Among the lines below, take the one holding "- **Interactive Features**: Educational", the one holding "- **Language Inclusion**: Multi-lingual", and all lines between them. Set them down exactly.

########

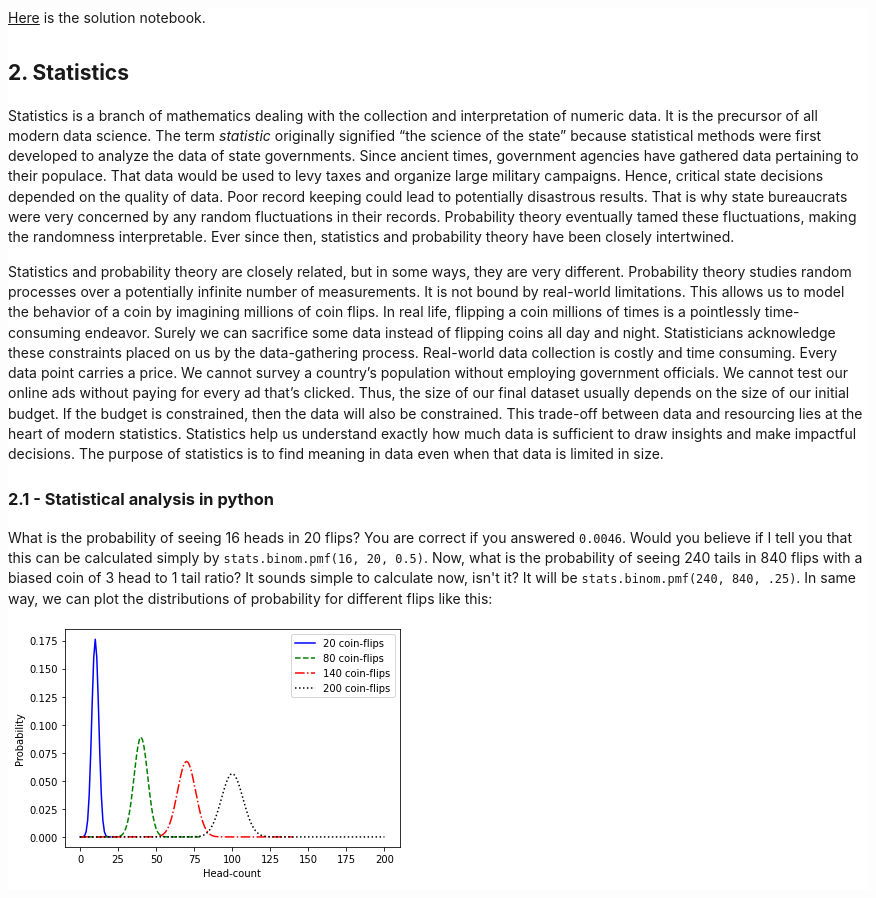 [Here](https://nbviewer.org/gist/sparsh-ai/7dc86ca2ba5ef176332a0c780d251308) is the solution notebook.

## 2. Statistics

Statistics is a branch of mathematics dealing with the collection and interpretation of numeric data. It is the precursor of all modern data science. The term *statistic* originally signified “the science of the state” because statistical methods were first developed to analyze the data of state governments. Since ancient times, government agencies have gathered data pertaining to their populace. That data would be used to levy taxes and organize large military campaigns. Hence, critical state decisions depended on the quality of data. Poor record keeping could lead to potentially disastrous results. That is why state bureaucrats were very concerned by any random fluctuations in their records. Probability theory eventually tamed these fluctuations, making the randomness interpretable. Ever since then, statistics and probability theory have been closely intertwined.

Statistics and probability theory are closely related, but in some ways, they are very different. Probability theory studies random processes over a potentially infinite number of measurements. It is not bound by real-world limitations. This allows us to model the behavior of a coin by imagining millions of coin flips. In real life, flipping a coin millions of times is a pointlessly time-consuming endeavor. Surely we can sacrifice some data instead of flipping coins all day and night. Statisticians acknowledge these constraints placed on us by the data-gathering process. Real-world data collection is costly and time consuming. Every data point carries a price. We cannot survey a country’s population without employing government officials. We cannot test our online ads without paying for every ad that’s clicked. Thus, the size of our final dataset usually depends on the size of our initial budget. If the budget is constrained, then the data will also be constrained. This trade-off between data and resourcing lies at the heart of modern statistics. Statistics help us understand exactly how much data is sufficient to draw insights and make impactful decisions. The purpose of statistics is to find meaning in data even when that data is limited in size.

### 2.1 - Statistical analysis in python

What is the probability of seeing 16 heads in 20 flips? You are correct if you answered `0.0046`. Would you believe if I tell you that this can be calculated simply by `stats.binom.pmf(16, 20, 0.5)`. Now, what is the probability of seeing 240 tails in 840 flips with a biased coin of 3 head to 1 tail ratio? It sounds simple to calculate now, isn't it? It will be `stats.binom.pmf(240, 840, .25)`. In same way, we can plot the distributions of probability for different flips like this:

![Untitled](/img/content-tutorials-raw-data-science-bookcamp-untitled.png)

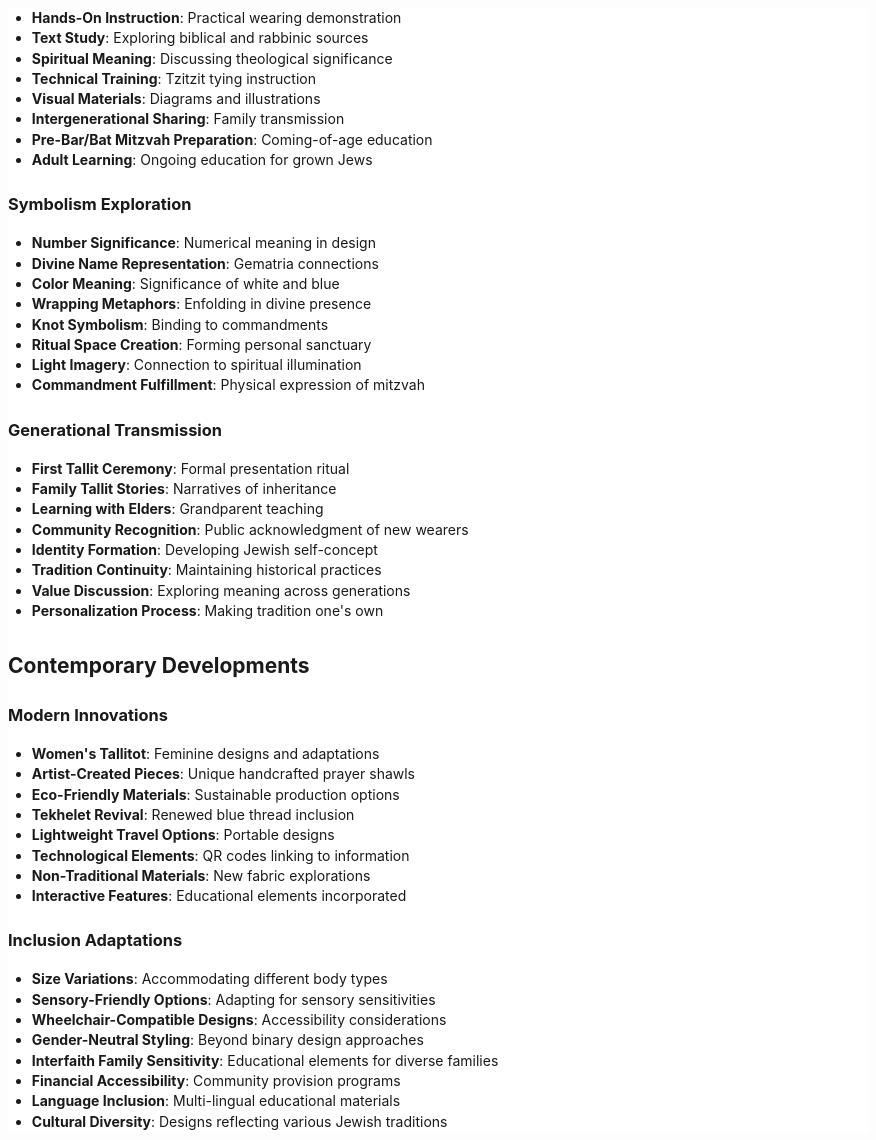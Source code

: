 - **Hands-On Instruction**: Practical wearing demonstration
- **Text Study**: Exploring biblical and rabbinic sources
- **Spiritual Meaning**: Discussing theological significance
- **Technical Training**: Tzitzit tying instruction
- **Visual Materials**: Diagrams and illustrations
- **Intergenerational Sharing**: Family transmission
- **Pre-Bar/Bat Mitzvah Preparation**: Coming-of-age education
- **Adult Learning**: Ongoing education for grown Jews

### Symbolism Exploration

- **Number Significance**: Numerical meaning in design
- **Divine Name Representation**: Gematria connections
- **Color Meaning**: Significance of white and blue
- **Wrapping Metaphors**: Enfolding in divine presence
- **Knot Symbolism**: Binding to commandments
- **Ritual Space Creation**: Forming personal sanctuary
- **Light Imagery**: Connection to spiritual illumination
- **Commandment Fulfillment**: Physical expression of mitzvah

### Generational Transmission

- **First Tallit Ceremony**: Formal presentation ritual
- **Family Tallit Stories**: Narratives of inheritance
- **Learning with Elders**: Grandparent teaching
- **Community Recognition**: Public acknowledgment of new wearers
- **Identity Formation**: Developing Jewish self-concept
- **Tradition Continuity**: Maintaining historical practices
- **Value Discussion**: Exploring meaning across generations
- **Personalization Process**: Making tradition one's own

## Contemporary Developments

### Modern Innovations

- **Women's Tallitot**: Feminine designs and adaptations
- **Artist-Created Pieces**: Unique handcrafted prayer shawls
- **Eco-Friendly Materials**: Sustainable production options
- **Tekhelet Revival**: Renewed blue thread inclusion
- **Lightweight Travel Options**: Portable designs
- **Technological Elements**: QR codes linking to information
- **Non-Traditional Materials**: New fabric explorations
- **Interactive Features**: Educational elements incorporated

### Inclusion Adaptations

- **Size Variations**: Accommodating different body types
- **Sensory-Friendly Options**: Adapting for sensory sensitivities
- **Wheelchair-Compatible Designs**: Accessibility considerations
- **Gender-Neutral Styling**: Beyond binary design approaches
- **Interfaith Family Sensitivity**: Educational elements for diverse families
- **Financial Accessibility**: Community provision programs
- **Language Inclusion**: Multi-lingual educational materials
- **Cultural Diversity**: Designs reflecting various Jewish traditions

########

▶ _Exercise result_:
- **Interactive Features**: Educational elements incorporated

### Inclusion Adaptations

- **Size Variations**: Accommodating different body types
- **Sensory-Friendly Options**: Adapting for sensory sensitivities
- **Wheelchair-Compatible Designs**: Accessibility considerations
- **Gender-Neutral Styling**: Beyond binary design approaches
- **Interfaith Family Sensitivity**: Educational elements for diverse families
- **Financial Accessibility**: Community provision programs
- **Language Inclusion**: Multi-lingual educational materials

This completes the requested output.